Tuberculosis: Kiani vows to spare no effort to eradicate TB by 2030

Pakistan ranked fourth in prevalence of drug-resistant TB


APP December 07, 2018
PHOTO: FILE

ISLAMABAD: With 0.5 million new tuberculosis cases emerging every year, the federal health minister said that they will be making all possible efforts to eradicate the disease by 2030.

This was stated by Federal Health Minister Aamer Mehmood Kiani in a high-level meeting with the World Health Organisation (WHO) officials from their Eastern Mediterranean Regional Office (EMRO) headquarters.

The meeting discussed putting greater focus on tuberculosis (TB) higher up on the political agenda of the government through the and to increase the commitment of all stakeholders to end the disease by 2030.

Moreover, it discussed attracting more partners for the TB control programme in Pakistan, empowering affected communities towards ending the TB epidemic in the country.

The meeting also aimed at increasing public awareness regarding the threat of TB, combatting the stigma and discrimination against TB patients, mobilising domestic resources to fight the disease and reducing the catastrophic treatment cost on TB affected families.

The health minister said that there was a need to promote health in all policies to address social, environmental and economic determinants of health.

He further said that the government is expanding health insurance to the poorest families in all districts of the country and protect them from catastrophic health expenditure. Moreover, the ministry has set up a national Integrated Disease Surveillance and Response (IDSR) system for the prompt and efficient response during disease outbreaks.

The health minister said TB is one of the priority diseases for prevention and control. The government is fully committed to the SDGs and ending TB strategic goals. We are in a continuous struggle in setting the strategic directions to find the missing 140,000 and positioning ourselves to tackle the emerging threat of the multi-drug resistant TB. Some of the measures have already been taken and some are planned.

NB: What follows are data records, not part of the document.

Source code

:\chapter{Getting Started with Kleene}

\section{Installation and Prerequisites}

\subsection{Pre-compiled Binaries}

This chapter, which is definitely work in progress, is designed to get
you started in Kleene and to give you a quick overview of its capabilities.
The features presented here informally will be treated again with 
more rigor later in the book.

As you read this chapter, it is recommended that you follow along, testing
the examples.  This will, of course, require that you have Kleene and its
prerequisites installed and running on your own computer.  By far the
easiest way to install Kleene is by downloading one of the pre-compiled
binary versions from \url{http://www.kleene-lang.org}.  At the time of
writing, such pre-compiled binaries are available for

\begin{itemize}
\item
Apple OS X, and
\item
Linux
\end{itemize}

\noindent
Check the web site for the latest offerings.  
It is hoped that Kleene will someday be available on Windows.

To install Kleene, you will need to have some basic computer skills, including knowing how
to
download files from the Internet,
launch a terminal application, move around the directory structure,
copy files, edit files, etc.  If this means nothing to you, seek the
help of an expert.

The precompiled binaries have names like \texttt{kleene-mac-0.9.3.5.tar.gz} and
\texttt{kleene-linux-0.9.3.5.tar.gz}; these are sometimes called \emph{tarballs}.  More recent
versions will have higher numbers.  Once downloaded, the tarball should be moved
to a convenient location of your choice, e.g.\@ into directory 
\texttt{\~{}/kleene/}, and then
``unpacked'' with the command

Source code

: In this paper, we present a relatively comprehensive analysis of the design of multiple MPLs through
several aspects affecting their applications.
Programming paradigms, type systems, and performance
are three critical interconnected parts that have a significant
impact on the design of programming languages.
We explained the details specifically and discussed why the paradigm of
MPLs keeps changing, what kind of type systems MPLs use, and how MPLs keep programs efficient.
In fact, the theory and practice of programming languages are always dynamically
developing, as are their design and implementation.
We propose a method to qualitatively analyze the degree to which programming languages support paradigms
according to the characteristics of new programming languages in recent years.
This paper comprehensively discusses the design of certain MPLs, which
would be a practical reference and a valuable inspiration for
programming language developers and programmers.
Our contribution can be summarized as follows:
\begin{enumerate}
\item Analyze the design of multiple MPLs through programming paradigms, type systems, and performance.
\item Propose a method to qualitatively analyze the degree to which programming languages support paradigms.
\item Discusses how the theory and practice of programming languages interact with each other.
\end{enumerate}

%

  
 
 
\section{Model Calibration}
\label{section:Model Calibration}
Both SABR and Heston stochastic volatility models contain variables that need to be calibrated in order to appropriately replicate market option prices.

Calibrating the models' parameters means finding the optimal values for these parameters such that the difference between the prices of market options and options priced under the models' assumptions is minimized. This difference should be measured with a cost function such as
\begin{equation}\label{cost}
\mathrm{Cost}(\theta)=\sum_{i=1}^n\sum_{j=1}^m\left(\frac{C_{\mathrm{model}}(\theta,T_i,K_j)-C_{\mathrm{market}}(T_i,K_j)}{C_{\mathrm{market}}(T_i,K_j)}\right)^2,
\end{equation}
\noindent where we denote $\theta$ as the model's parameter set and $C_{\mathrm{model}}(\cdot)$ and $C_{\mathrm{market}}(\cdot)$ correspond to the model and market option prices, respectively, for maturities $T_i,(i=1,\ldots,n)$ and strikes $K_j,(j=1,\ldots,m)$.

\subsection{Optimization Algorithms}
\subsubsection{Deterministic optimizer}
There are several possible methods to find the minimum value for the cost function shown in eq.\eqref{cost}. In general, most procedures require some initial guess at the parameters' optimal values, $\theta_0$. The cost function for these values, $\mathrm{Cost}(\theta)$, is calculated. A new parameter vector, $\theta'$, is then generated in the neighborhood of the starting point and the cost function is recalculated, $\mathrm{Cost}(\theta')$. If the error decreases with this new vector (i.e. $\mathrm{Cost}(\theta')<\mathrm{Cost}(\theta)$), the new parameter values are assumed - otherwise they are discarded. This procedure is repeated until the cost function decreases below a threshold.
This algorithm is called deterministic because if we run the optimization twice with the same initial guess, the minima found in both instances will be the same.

The minister also talked about improvement in the health system, structure referral linkages between primary- secondary and tertiary levels of health care delivery and encouraging public-private partnership.

He also touched on the ongoing revamp of the Lady Health Worker (LHW) programme to improve community-level essential health services.

Kiani said that they will develop multi-sectoral collaboration linkages with other ministries and departments for devising an effective response regarding TB control.

Little awareness leads to an increase in TB cases

Meanwhile, health experts have expressed concerns over the growing number of TB cases in the country, noting that every year 0.5 million new cases emerge in Pakistan.

During the 61st quarterly inter-provincial meeting in Islamabad, experts said that there were as many as 140,000 patients who were unaware of the disease. They added that due to lack of awareness, TB cases have seen a substantial spike in recent years.

Pakistan is also estimated as having the fourth highest prevalence of multidrug-resistant TB globally. They said that the key reasons for the emergence of drug resistance from of TB included late diagnosis, unsupervised, inappropriate and inadequate drug regimes, poor follow-up and lack of a social support programme for high-risk populations.

They said that the TB treatment programme, the Directly Observed Treatment Short-Course (DOTS) was a ray of hope for patients and the problem was that the patients usually stop using medicines before their dose is completed due to which the virus gets stronger, they noted.

Experts said that the high prevalence of disease rate was making Pakistan fifth among high burden countries worldwide and accounts for 61 per cent of the TB burden in the region.

Published in The Express Tribune, December 7th, 2018.